Could it be a fluke? Is it possible the results are distorted by some unaccounted factor? Unlikely. The pattern vanished when alternative colours were used.
Additionally, not everyone was spooked by the colour red – no increase in risk aversion was found among colour blind investors.
Furthermore, the researchers conducted the same tests in China where the colour red is associated with good fortune and is used to represent positive rather than negative financial returns. Consequently, the “seeing red” effect was “significantly muted”. In other words, the results are pretty clear-cut. Unless you’re colour blind or Chinese you’re likely to find that you get spooked by the colour red. It skews “perceptions of financial information and financial judgments”, making people “more risk-averse and more pessimistic about the quality of financial assets and their future values”.

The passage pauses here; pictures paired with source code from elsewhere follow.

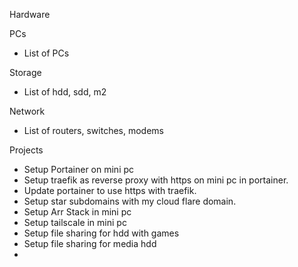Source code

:
Hardware

PCs
- List of PCs

Storage
- List of hdd, sdd, m2

Network
- List of routers, switches, modems

Projects
- Setup Portainer on mini pc
- Setup traefik as reverse proxy with https on mini pc in portainer.
- Update portainer to use https with traefik.
- Setup star subdomains with my cloud flare domain.
- Setup Arr Stack in mini pc
- Setup tailscale in mini pc
- Setup file sharing for hdd with games
- Setup file sharing for media hdd
- 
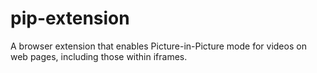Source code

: # pip-extension
A browser extension that enables Picture-in-Picture mode for videos on web pages, including those within iframes.
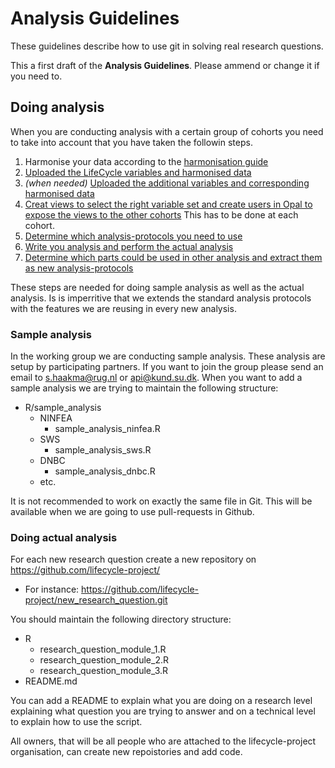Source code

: # Analysis Guidelines
These guidelines describe how to use git in solving real research questions.

This a first draft of the **Analysis Guidelines**. Please ammend or change it if you need to.

## Doing analysis
When you are conducting analysis with a certain group of cohorts you need to take into account that you have taken the followin steps.

1. Harmonise your data according to the [harmonisation guide]()
2. [Uploaded the LifeCycle variables and harmonised data]()
3. *(when needed)* [Uploaded the additional variables and corresponding harmonised data]()
4. [Creat views to select the right variable set and create users in Opal to expose the views to the other cohorts]()
   This has to be done at each cohort.
5. [Determine which analysis-protocols you need to use]()
6. [Write you analysis and perform the actual analysis]()
7. [Determine which parts could be used in other analysis and extract them as new analysis-protocols]()

These steps are needed for doing sample analysis as well as the actual analysis. Is is imperritive that we extends the standard analysis protocols with the features we are reusing in every new analysis.

### Sample analysis
In the working group we are conducting sample analysis. These analysis are setup by participating partners. If you want to join the group please send an email to s.haakma@rug.nl or api@kund.su.dk.
When you want to add a sample analysis we are trying to maintain the following structure:

- R/sample_analysis
  - NINFEA
    - sample_analysis_ninfea.R
  - SWS
    - sample_analysis_sws.R
  - DNBC
    - sample_analysis_dnbc.R
  - etc.
  
It is not recommended to work on exactly the same file in Git. This will be available when we are going to use pull-requests in Github.

### Doing actual analysis
For each new research question create a new repository on https://github.com/lifecycle-project/

- For instance: https://github.com/lifecycle-project/new_research_question.git

You should maintain the following directory structure:
- R
  - research_question_module_1.R
  - research_question_module_2.R
  - research_question_module_3.R
- README.md

You can add a README to explain what you are doing on a research level explaining what question you are trying to answer and on a technical level to explain how to use the script.

All owners, that will be all people who are attached to the lifecycle-project organisation, can create new repoistories and add code.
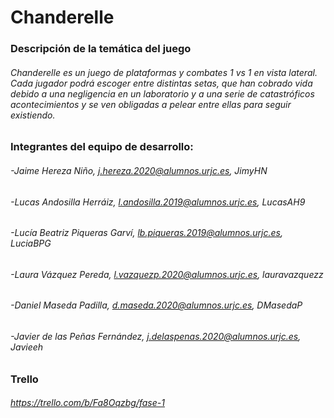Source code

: # Chanderelle

### Descripción de la temática del juego
###### Chanderelle es un juego de plataformas y combates 1 vs 1 en vista lateral. Cada jugador podrá escoger entre distintas setas, que han cobrado vida debido a una negligencia en un laboratorio y a una serie de catastróficos acontecimientos y se ven obligadas a pelear entre ellas para seguir existiendo.
### Integrantes del equipo de desarrollo:
###### -Jaime Hereza Niño, j.hereza.2020@alumnos.urjc.es, JimyHN
###### -Lucas Andosilla Herráiz, l.andosilla.2019@alumnos.urjc.es, LucasAH9
###### -Lucía Beatriz Piqueras Garví, lb.piqueras.2019@alumnos.urjc.es, LuciaBPG
###### -Laura Vázquez Pereda, l.vazquezp.2020@alumnos.urjc.es, lauravazquezz
###### -Daniel Maseda Padilla, d.maseda.2020@alumnos.urjc.es, DMasedaP
###### -Javier de las Peñas Fernández, j.delaspenas.2020@alumnos.urjc.es, Javieeh
### Trello
###### https://trello.com/b/Fa8Oqzbg/fase-1
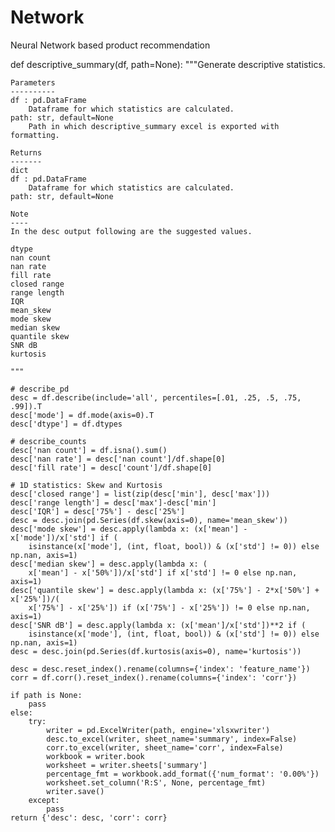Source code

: # Network
 Neural Network based product recommendation


def descriptive_summary(df, path=None):
    """Generate descriptive statistics.

    Parameters
    ----------
    df : pd.DataFrame
        Dataframe for which statistics are calculated.
    path: str, default=None
        Path in which descriptive_summary excel is exported with formatting.

    Returns
    -------
    dict
    df : pd.DataFrame
        Dataframe for which statistics are calculated.
    path: str, default=None
        
    Note
    ----
    In the desc output following are the suggested values.
    
    dtype
    nan count
    nan rate
    fill rate
    closed range
    range length
    IQR
    mean_skew
    mode skew
    median skew
    quantile skew
    SNR dB
    kurtosis

    """

    # describe_pd
    desc = df.describe(include='all', percentiles=[.01, .25, .5, .75, .99]).T
    desc['mode'] = df.mode(axis=0).T
    desc['dtype'] = df.dtypes

    # describe_counts
    desc['nan count'] = df.isna().sum()
    desc['nan rate'] = desc['nan count']/df.shape[0]
    desc['fill rate'] = desc['count']/df.shape[0]

    # 1D statistics: Skew and Kurtosis
    desc['closed range'] = list(zip(desc['min'], desc['max']))
    desc['range length'] = desc['max']-desc['min']
    desc['IQR'] = desc['75%'] - desc['25%']
    desc = desc.join(pd.Series(df.skew(axis=0), name='mean_skew'))
    desc['mode skew'] = desc.apply(lambda x: (x['mean'] - x['mode'])/x['std'] if (
        isinstance(x['mode'], (int, float, bool)) & (x['std'] != 0)) else np.nan, axis=1)
    desc['median skew'] = desc.apply(lambda x: (
        x['mean'] - x['50%'])/x['std'] if x['std'] != 0 else np.nan, axis=1)
    desc['quantile skew'] = desc.apply(lambda x: (x['75%'] - 2*x['50%'] + x['25%'])/(
        x['75%'] - x['25%']) if (x['75%'] - x['25%']) != 0 else np.nan, axis=1)
    desc['SNR dB'] = desc.apply(lambda x: (x['mean']/x['std'])**2 if (
        isinstance(x['mode'], (int, float, bool)) & (x['std'] != 0)) else np.nan, axis=1)
    desc = desc.join(pd.Series(df.kurtosis(axis=0), name='kurtosis'))

    desc = desc.reset_index().rename(columns={'index': 'feature_name'})
    corr = df.corr().reset_index().rename(columns={'index': 'corr'})

    if path is None:
        pass
    else:
        try:
            writer = pd.ExcelWriter(path, engine='xlsxwriter')
            desc.to_excel(writer, sheet_name='summary', index=False)
            corr.to_excel(writer, sheet_name='corr', index=False)
            workbook = writer.book
            worksheet = writer.sheets['summary']
            percentage_fmt = workbook.add_format({'num_format': '0.00%'})
            worksheet.set_column('R:S', None, percentage_fmt)
            writer.save()
        except:
            pass
    return {'desc': desc, 'corr': corr}
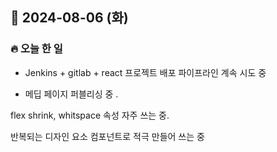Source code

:## 📆 2024-08-06 (화)
### 🔥 오늘 한 일 <br>

- Jenkins + gitlab + react 프로젝트 배포 파이프라인 계속 시도 중  

- 메딥 페이지 퍼블리싱 중 .  



flex shrink, whitspace 속성 자주 쓰는 중.   

반복되는 디자인 요소 컴포넌트로 적극 만들어 쓰는 중  
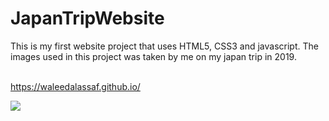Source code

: # JapanTripWebsite
This is my first website project that uses HTML5, CSS3 and javascript. The images used in this project was taken by me on my japan trip in 2019. <br />
<br />

https://waleedalassaf.github.io/

![](JapanTripWebsite.gif)
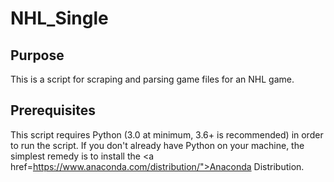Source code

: # NHL_Single

## Purpose
This is a script for scraping and parsing game files for an NHL game.

## Prerequisites
This script requires Python (3.0 at minimum, 3.6+ is recommended) in order to run the script. If you don't already have Python on your machine, the simplest remedy is to install the <a href=https://www.anaconda.com/distribution/">Anaconda Distribution</a>. 
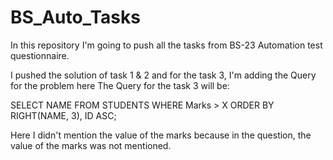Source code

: # BS_Auto_Tasks
In this repository I'm going to push all the tasks from BS-23 Automation test questionnaire.

I pushed the solution of task 1 & 2 and for the task 3, I'm adding the Query for the problem here
The Query for the task 3 will be:

SELECT NAME 
FROM STUDENTS 
WHERE Marks > X 
ORDER BY RIGHT(NAME, 3), ID ASC;

Here I didn't mention the value of the marks because in the question, the value of the marks was not mentioned.
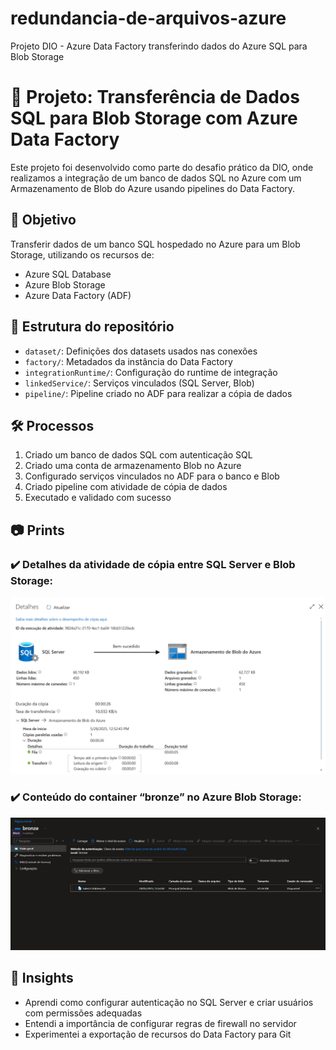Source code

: # redundancia-de-arquivos-azure
Projeto DIO - Azure Data Factory transferindo dados do Azure SQL para Blob Storage

# 🚀 Projeto: Transferência de Dados SQL para Blob Storage com Azure Data Factory

Este projeto foi desenvolvido como parte do desafio prático da DIO, onde realizamos a integração de um banco de dados SQL no Azure com um Armazenamento de Blob do Azure usando pipelines do Data Factory.

## 📌 Objetivo
Transferir dados de um banco SQL hospedado no Azure para um Blob Storage, utilizando os recursos de:
- Azure SQL Database
- Azure Blob Storage
- Azure Data Factory (ADF)

## 📁 Estrutura do repositório
- `dataset/`: Definições dos datasets usados nas conexões
- `factory/`: Metadados da instância do Data Factory
- `integrationRuntime/`: Configuração do runtime de integração
- `linkedService/`: Serviços vinculados (SQL Server, Blob)
- `pipeline/`: Pipeline criado no ADF para realizar a cópia de dados

## 🛠️ Processos
1. Criado um banco de dados SQL com autenticação SQL
2. Criado uma conta de armazenamento Blob no Azure
3. Configurado serviços vinculados no ADF para o banco e Blob
4. Criado pipeline com atividade de cópia de dados
5. Executado e validado com sucesso 

## 📷 Prints
### ✔️ Detalhes da atividade de cópia entre SQL Server e Blob Storage:
![Execução](./print/pipeline_concluido.png)

### ✔️ Conteúdo do container “bronze” no Azure Blob Storage:
![Pipeline](./print/copia_concluida.png)

## 🤖 Insights
- Aprendi como configurar autenticação no SQL Server e criar usuários com permissões adequadas
- Entendi a importância de configurar regras de firewall no servidor
- Experimentei a exportação de recursos do Data Factory para Git




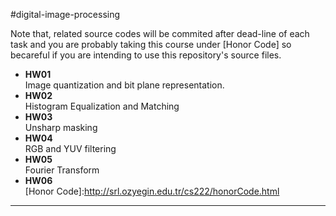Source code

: #digital-image-processing

Note that, related source codes will be commited after dead-line of each task and you are 
probably taking this course under [Honor Code] so becareful if you are intending to 
use this repository's source files.  

- **HW01**  
  Image quantization and bit plane representation.  
- **HW02**  
  Histogram Equalization and Matching  
- **HW03**    
  Unsharp masking  
- **HW04**  
  RGB and YUV filtering   
- **HW05**  
  Fourier Transform  
- **HW06**  
[Honor Code]:http://srl.ozyegin.edu.tr/cs222/honorCode.html
-------------------------
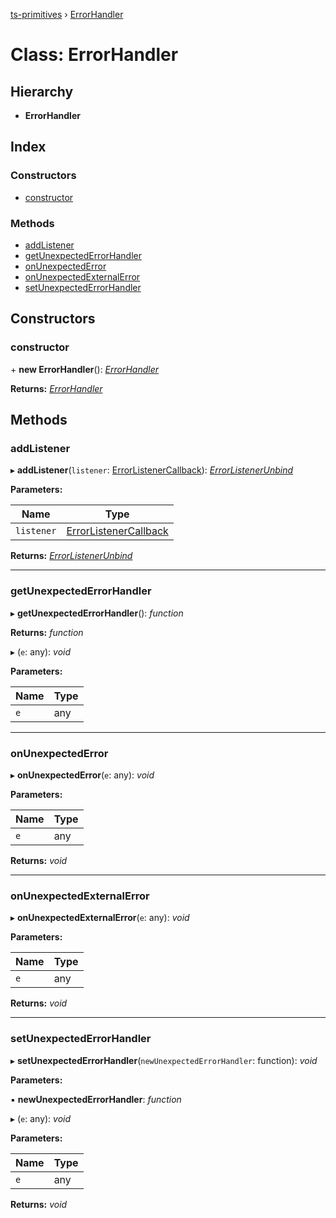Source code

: [ts-primitives](../README.md) › [ErrorHandler](errorhandler.md)

# Class: ErrorHandler

## Hierarchy

* **ErrorHandler**

## Index

### Constructors

* [constructor](errorhandler.md#constructor)

### Methods

* [addListener](errorhandler.md#addlistener)
* [getUnexpectedErrorHandler](errorhandler.md#getunexpectederrorhandler)
* [onUnexpectedError](errorhandler.md#onunexpectederror)
* [onUnexpectedExternalError](errorhandler.md#onunexpectedexternalerror)
* [setUnexpectedErrorHandler](errorhandler.md#setunexpectederrorhandler)

## Constructors

###  constructor

\+ **new ErrorHandler**(): *[ErrorHandler](errorhandler.md)*

**Returns:** *[ErrorHandler](errorhandler.md)*

## Methods

###  addListener

▸ **addListener**(`listener`: [ErrorListenerCallback](../interfaces/errorlistenercallback.md)): *[ErrorListenerUnbind](../interfaces/errorlistenerunbind.md)*

**Parameters:**

Name | Type |
------ | ------ |
`listener` | [ErrorListenerCallback](../interfaces/errorlistenercallback.md) |

**Returns:** *[ErrorListenerUnbind](../interfaces/errorlistenerunbind.md)*

___

###  getUnexpectedErrorHandler

▸ **getUnexpectedErrorHandler**(): *function*

**Returns:** *function*

▸ (`e`: any): *void*

**Parameters:**

Name | Type |
------ | ------ |
`e` | any |

___

###  onUnexpectedError

▸ **onUnexpectedError**(`e`: any): *void*

**Parameters:**

Name | Type |
------ | ------ |
`e` | any |

**Returns:** *void*

___

###  onUnexpectedExternalError

▸ **onUnexpectedExternalError**(`e`: any): *void*

**Parameters:**

Name | Type |
------ | ------ |
`e` | any |

**Returns:** *void*

___

###  setUnexpectedErrorHandler

▸ **setUnexpectedErrorHandler**(`newUnexpectedErrorHandler`: function): *void*

**Parameters:**

▪ **newUnexpectedErrorHandler**: *function*

▸ (`e`: any): *void*

**Parameters:**

Name | Type |
------ | ------ |
`e` | any |

**Returns:** *void*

For example, the authors note research showing that when monkeys were given the opportunity to steal food from two human experimenters, they “systematically avoided the experimenter wearing red”.
Why? Red is the colour of “objectively dangerous phenomena” that people encountered in early societies, such as blood or fire. A red face, the study notes, “signals anger and aggressiveness, and may serve as a testosterone-based signal of dominance”. In other words we are hard-wired to be wary of the colour red, and this has real-world investment implications. Anyone who has ever checked their portfolio online knows that during a market downturn brokerage screens resemble a sea of red.
Blood in the streets
Although it’s generally a good idea to buy when there’s blood in the streets, Prof Cronqvist says investors may be less likely to buy stocks when prices fall because the media and online trading platforms are dominated by the colour red.
Brokerages and investment firms should consider tweaking their trading platforms to address investors’ “hard-wired biases”. Indeed, US robo-adviser Betterment has already take note, recently changing its website and apps so that market price changes are not colour-coded.
Colour “can drive investor behaviour”, said Dan Egan, director of behavioural finance and investments at Betterment.
Fellow behavioural finance expert Dr Greg Davies agreed, tweeting that he was “massively unsurprised” by the research findings.
This lack of surprise reflects the fact there is a mountain of research showing investors are influenced by “supposedly irrelevant factors”, or Sifs to use the term coined by behavioural economist and Nudge author Richard Thaler.
Investors’ moods are shaped by all kinds of Sifs. For example, one study, Sports Sentiment and Stock Returns, found that national stock markets are more likely to decline in the aftermath of disappointing football results. This effect is more pronounced in the World Cup than the European Championships, and following especially important games, particularly in football-mad countries like Brazil and Italy. A similar effect is evident following losses in other sports such as cricket, rugby and basketball. A multitude of other Sifs have been identified.
Studies show investors who have experienced low-probability events such as earthquakes are more likely to believe a future market crash is likely.
Men are much more likely to take up loan offers when the loan brochure contains a picture of an attractive woman (according to one South African study, the increase in take-up was equivalent to dropping the interest rate by 4.5 per cent).
Automatically enrolling employees into company pension schemes has a much bigger impact on retirement savings than offering employees tax subsidies.
Research shows that when we’re sad we’re much more likely to make poor financial decisions, plumping for short-term instant gratification above sounder long-term options.
“Contrary to the predictions of traditional theory, Sifs matter”, says Richard Thaler. Cronqvist’s research bears out Thaler’s point. “Biologically ingrained evaluation processes in the human visual system” mean that when we see red, we see danger. This danger, whether real or imagined, makes us more inclined to flee – a hard-wired response which may have served our ancestors but which may prove costly for investors.